I should admit up front that I have never skied Silverton Mountain, but I have been backcountry skiing the terrain surrounding the area for 15 years, starting before the lift was put in. I know literally dozens of people that have skied Silverton Mountain, including a group that was there last Sunday. The reactions to skiing there run from “it sucks and is a rip off” to “it was great skiing and definitely worth it.”
The terrain is all very steep, and I would agree that 80% of skiers would not be up to it. You usually end up having to do at least one 30-45 minute hike at 12,000 ft., some of it on exposed ridges. Because of the avalanche danger and the steep terrain, most of the skiing is one at a time. The guide makes 10 or 15 turns and stops, and then everyone in the group goes one at a time. This makes for a slow run. Almost everyone I have talked to only got 4 runs for their $125, although one friend did get 6 runs.
A huge part of their terrain consists of steep avalanche chutes, most of which funnel down to narrow gullies at the bottom. Early season you must ski rocky narrow gullies with bumps to finish the runs. The exit point for one side of the area is a parking lot that is used by backcountry skiers. One day early last year I talked to 4 guys that just came down, and 3 of them had core shots. Once the snowpack is deep enough you just ski bumps or ave debris at the bottoms.
Last Sunday there was a foot of new. Since they need to “farm” the snow they do not let you go where ever you want. My friend said that the guide would repeatedly instruct the group of 8 skiers to stay to the left of his track, and then set it 15 feet from other tracks forcing them to ski in each others tracks while looking at acres of untracked snow next to them. They also use the premise of wanting you to experience the entire mountain as an excuse to have you ski on aspects that have bad snow, while other aspects are much better. They understandably want to spread the best experience to as many people as possible, but consequently you may not get to ski the best snow on the mountain every run.
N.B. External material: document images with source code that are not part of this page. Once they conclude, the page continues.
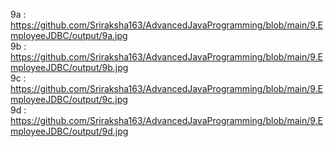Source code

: 9a : https://github.com/Sriraksha163/AdvancedJavaProgramming/blob/main/9.EmployeeJDBC/output/9a.jpg                                                
9b : https://github.com/Sriraksha163/AdvancedJavaProgramming/blob/main/9.EmployeeJDBC/output/9b.jpg                                           
9c : https://github.com/Sriraksha163/AdvancedJavaProgramming/blob/main/9.EmployeeJDBC/output/9c.jpg                                         
9d : https://github.com/Sriraksha163/AdvancedJavaProgramming/blob/main/9.EmployeeJDBC/output/9d.jpg                                              
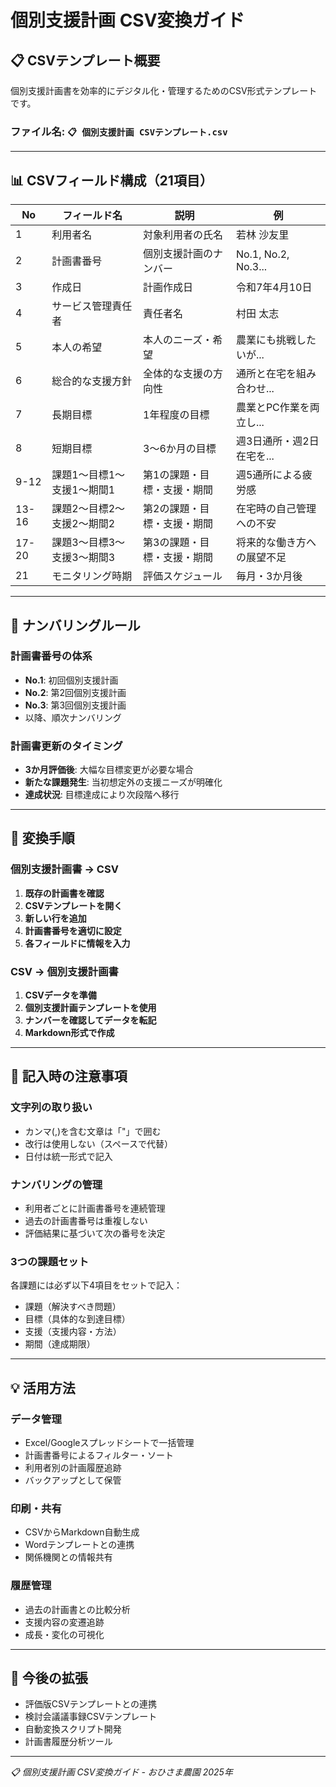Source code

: # 個別支援計画 CSV変換ガイド

## 📋 CSVテンプレート概要

個別支援計画書を効率的にデジタル化・管理するためのCSV形式テンプレートです。

### **ファイル名**: `📋 個別支援計画 CSVテンプレート.csv`

---

## 📊 CSVフィールド構成（21項目）

| No | フィールド名 | 説明 | 例 |
|----|------------|-----|-----|
| 1 | 利用者名 | 対象利用者の氏名 | 若林 沙友里 |
| 2 | 計画書番号 | 個別支援計画のナンバー | No.1, No.2, No.3... |
| 3 | 作成日 | 計画作成日 | 令和7年4月10日 |
| 4 | サービス管理責任者 | 責任者名 | 村田 太志 |
| 5 | 本人の希望 | 本人のニーズ・希望 | 農業にも挑戦したいが... |
| 6 | 総合的な支援方針 | 全体的な支援の方向性 | 通所と在宅を組み合わせ... |
| 7 | 長期目標 | 1年程度の目標 | 農業とPC作業を両立し... |
| 8 | 短期目標 | 3〜6か月の目標 | 週3日通所・週2日在宅を... |
| 9-12 | 課題1〜目標1〜支援1〜期間1 | 第1の課題・目標・支援・期間 | 週5通所による疲労感 |
| 13-16 | 課題2〜目標2〜支援2〜期間2 | 第2の課題・目標・支援・期間 | 在宅時の自己管理への不安 |
| 17-20 | 課題3〜目標3〜支援3〜期間3 | 第3の課題・目標・支援・期間 | 将来的な働き方への展望不足 |
| 21 | モニタリング時期 | 評価スケジュール | 毎月・3か月後 |

---

## 🔢 ナンバリングルール

### **計画書番号の体系**
- **No.1**: 初回個別支援計画
- **No.2**: 第2回個別支援計画
- **No.3**: 第3回個別支援計画
- 以降、順次ナンバリング

### **計画書更新のタイミング**
- **3か月評価後**: 大幅な目標変更が必要な場合
- **新たな課題発生**: 当初想定外の支援ニーズが明確化
- **達成状況**: 目標達成により次段階へ移行

---

## 🔄 変換手順

### **個別支援計画書 → CSV**

1. **既存の計画書を確認**
2. **CSVテンプレートを開く**
3. **新しい行を追加**
4. **計画書番号を適切に設定**
5. **各フィールドに情報を入力**

### **CSV → 個別支援計画書**

1. **CSVデータを準備**
2. **個別支援計画テンプレートを使用**
3. **ナンバーを確認してデータを転記**
4. **Markdown形式で作成**

---

## 📝 記入時の注意事項

### **文字列の取り扱い**
- カンマ(,)を含む文章は「"」で囲む
- 改行は使用しない（スペースで代替）
- 日付は統一形式で記入

### **ナンバリングの管理**
- 利用者ごとに計画書番号を連続管理
- 過去の計画書番号は重複しない
- 評価結果に基づいて次の番号を決定

### **3つの課題セット**
各課題には必ず以下4項目をセットで記入：
- 課題（解決すべき問題）
- 目標（具体的な到達目標）
- 支援（支援内容・方法）
- 期間（達成期限）

---

## 💡 活用方法

### **データ管理**
- Excel/Googleスプレッドシートで一括管理
- 計画書番号によるフィルター・ソート
- 利用者別の計画履歴追跡
- バックアップとして保管

### **印刷・共有**
- CSVからMarkdown自動生成
- Wordテンプレートとの連携
- 関係機関との情報共有

### **履歴管理**
- 過去の計画書との比較分析
- 支援内容の変遷追跡
- 成長・変化の可視化

---

## 🎯 今後の拡張

- 評価版CSVテンプレートとの連携
- 検討会議議事録CSVテンプレート
- 自動変換スクリプト開発
- 計画書履歴分析ツール

---

*📋 個別支援計画 CSV変換ガイド - おひさま農園 2025年* 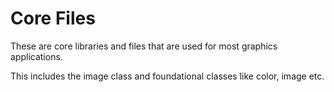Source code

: # Core Files

These are core libraries and files that are used for most graphics applications.

This includes the image class and foundational classes like color, image etc.
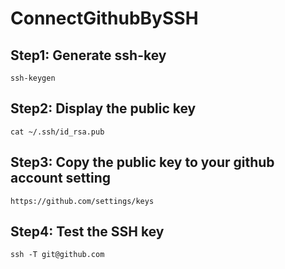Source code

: # ConnectGithubBySSH

## Step1: Generate ssh-key
    ssh-keygen

## Step2: Display the public key
    cat ~/.ssh/id_rsa.pub

## Step3: Copy the public key to your github account setting
    https://github.com/settings/keys

## Step4: Test the SSH key
    ssh -T git@github.com
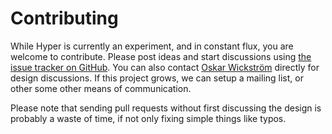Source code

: # Contributing

While Hyper is currently an experiment, and in constant flux, you are
welcome to contribute. Please post ideas and start discussions
using
[the issue tracker on GitHub](https://github.com/owickstrom/hyper/issues).
You can also
contact [Oskar Wickström](https://wickstrom.tech/about.html) directly
for design discussions. If this project grows, we can setup a mailing
list, or other some other means of communication.

Please note that sending pull requests without first discussing the
design is probably a waste of time, if not only fixing simple things like
typos.
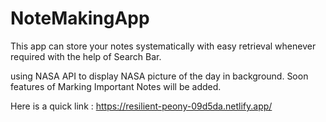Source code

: # NoteMakingApp

This app can store your notes systematically with easy retrieval whenever required with the help of Search Bar.

using NASA API to display NASA picture of the day in background.
Soon features of Marking Important Notes will be added.

Here is a quick link : https://resilient-peony-09d5da.netlify.app/
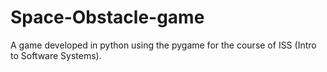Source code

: # Space-Obstacle-game
A game developed in python using the pygame for the course of ISS (Intro to Software Systems).

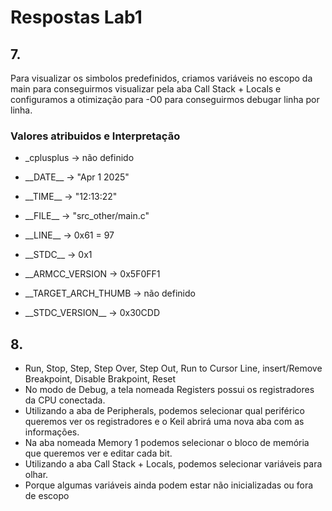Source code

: # Respostas Lab1

## 7.
Para visualizar os simbolos predefinidos, criamos variáveis no escopo da main para conseguirmos visualizar pela aba Call Stack + Locals e configuramos a otimização para -O0 para conseguirmos debugar linha por linha.

### Valores atribuidos e Interpretação
- \_cplusplus -> não definido

- \_\_DATE\_\_ -> "Apr 1 2025"

- \_\_TIME\_\_ -> "12:13:22"

- \_\_FILE\_\_ -> "src_other/main.c"

- \_\_LINE\_\_ -> 0x61 = 97

- \_\_STDC\_\_ -> 0x1

- \_\_ARMCC\_VERSION -> 0x5F0FF1

- \_\_TARGET\_ARCH\_THUMB -> não definido

- \_\_STDC_VERSION\_\_ -> 0x30CDD

## 8.
- Run, Stop, Step, Step Over, Step Out, Run to Cursor Line, insert/Remove Breakpoint, Disable Brakpoint, Reset
- No modo de Debug, a tela nomeada Registers possui os registradores da CPU conectada.
- Utilizando a aba de Peripherals, podemos selecionar qual periférico queremos ver os registradores e o Keil abrirá uma nova aba com as informações.
- Na aba nomeada Memory 1 podemos selecionar o bloco de memória que queremos ver e editar cada bit.
- Utilizando a aba Call Stack + Locals, podemos selecionar variáveis para olhar.
- Porque algumas variáveis ainda podem estar não inicializadas ou fora de escopo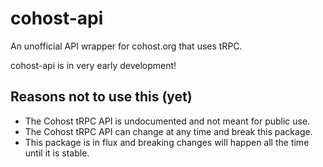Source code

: # cohost-api

An unofficial API wrapper for cohost.org that uses tRPC.

cohost-api is in very early development!

## Reasons not to use this (yet)

- The Cohost tRPC API is undocumented and not meant for public use.
- The Cohost tRPC API can change at any time and break this package.
- This package is in flux and breaking changes will happen all the time until it is stable.
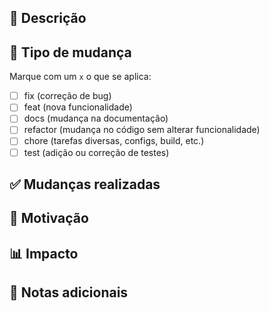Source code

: ## 📌 Descrição
<!-- Explique de forma clara e resumida o que este PR faz -->

## 🔄 Tipo de mudança
Marque com um `x` o que se aplica:
- [ ] fix (correção de bug)
- [ ] feat (nova funcionalidade)
- [ ] docs (mudança na documentação)
- [ ] refactor (mudança no código sem alterar funcionalidade)
- [ ] chore (tarefas diversas, configs, build, etc.)
- [ ] test (adição ou correção de testes)

## ✅ Mudanças realizadas
<!-- Liste as mudanças principais deste PR -->

## 🎯 Motivação
<!-- Qual problema este PR resolve ou que melhoria traz? -->

## 📊 Impacto
<!-- Existe algum impacto no código, na infra ou nos usuários? -->

## 📝 Notas adicionais
<!-- Algum detalhe extra que revisores devem saber? -->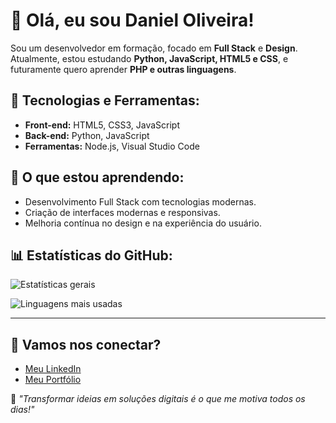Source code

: # 👋 Olá, eu sou Daniel Oliveira!

Sou um desenvolvedor em formação, focado em **Full Stack** e **Design**. Atualmente, estou estudando **Python, JavaScript, HTML5 e CSS**, e futuramente quero aprender **PHP e outras linguagens**.  

## 🚀 Tecnologias e Ferramentas:
- **Front-end:** HTML5, CSS3, JavaScript  
- **Back-end:** Python, JavaScript
- **Ferramentas:** Node.js, Visual Studio Code  

## 🌱 O que estou aprendendo:
- Desenvolvimento Full Stack com tecnologias modernas.  
- Criação de interfaces modernas e responsivas.  
- Melhoria contínua no design e na experiência do usuário.  

## 📊 Estatísticas do GitHub:
![Estatísticas gerais](https://github-readme-stats.vercel.app/api?username=Danielcreat&show_icons=true&theme=radical)  

![Linguagens mais usadas](https://github-readme-stats.vercel.app/api/top-langs/?username=Danielcreat&layout=compact&theme=radical)  

---

## 🔗 Vamos nos conectar?
- [Meu LinkedIn](https://www.linkedin.com/in/seu-usuario/)
- [Meu Portfólio](https://seuportfolio.com/)

📌 *"Transformar ideias em soluções digitais é o que me motiva todos os dias!"*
If you are going to go there you should definitely have your own group of 8, or you may be stuck with people that are way over their heads, and you will be reduced to skiing/boarding to the lowest common denominator. Many of the people that have skied there in the Spring liked it because the corn snow was good and stable, and they could let it rip a little more.
Of the many people I know that have skied there, about 60-70% said it was worth the expense for the unique experience, but only about few of them have gone back for a second time. I believe they are still only taking 40 guided people a day out, but they are about to double that amount. If they allow unguided skiing it will have to be in limited areas, and they will end up with steep bumps and scraped chutes. Their logo is a guy falling off a cliff (yeah, really), and with the terrain as steep as it is, if they have unguided skiing I would think you would have a real danger of skiers and equipment coming down on you from above in many places.
In re-reading this it seems pretty negative, which was not my intent or my perception of Silverton Mountain. What Brill is doing is a fantastic concept, and they seem to be doing a pretty good job with what they have to work with, and all the b.s. they have had to go through. It appears to be a unique high mountain ski experience that you cannot get anywhere else in the country without climbing or heli skiing. I guess what I am trying to say is that Silverton Mt. has gotten unbelievable positive press coverage, but the reality of the skiing may not quite live up to the image they are projecting.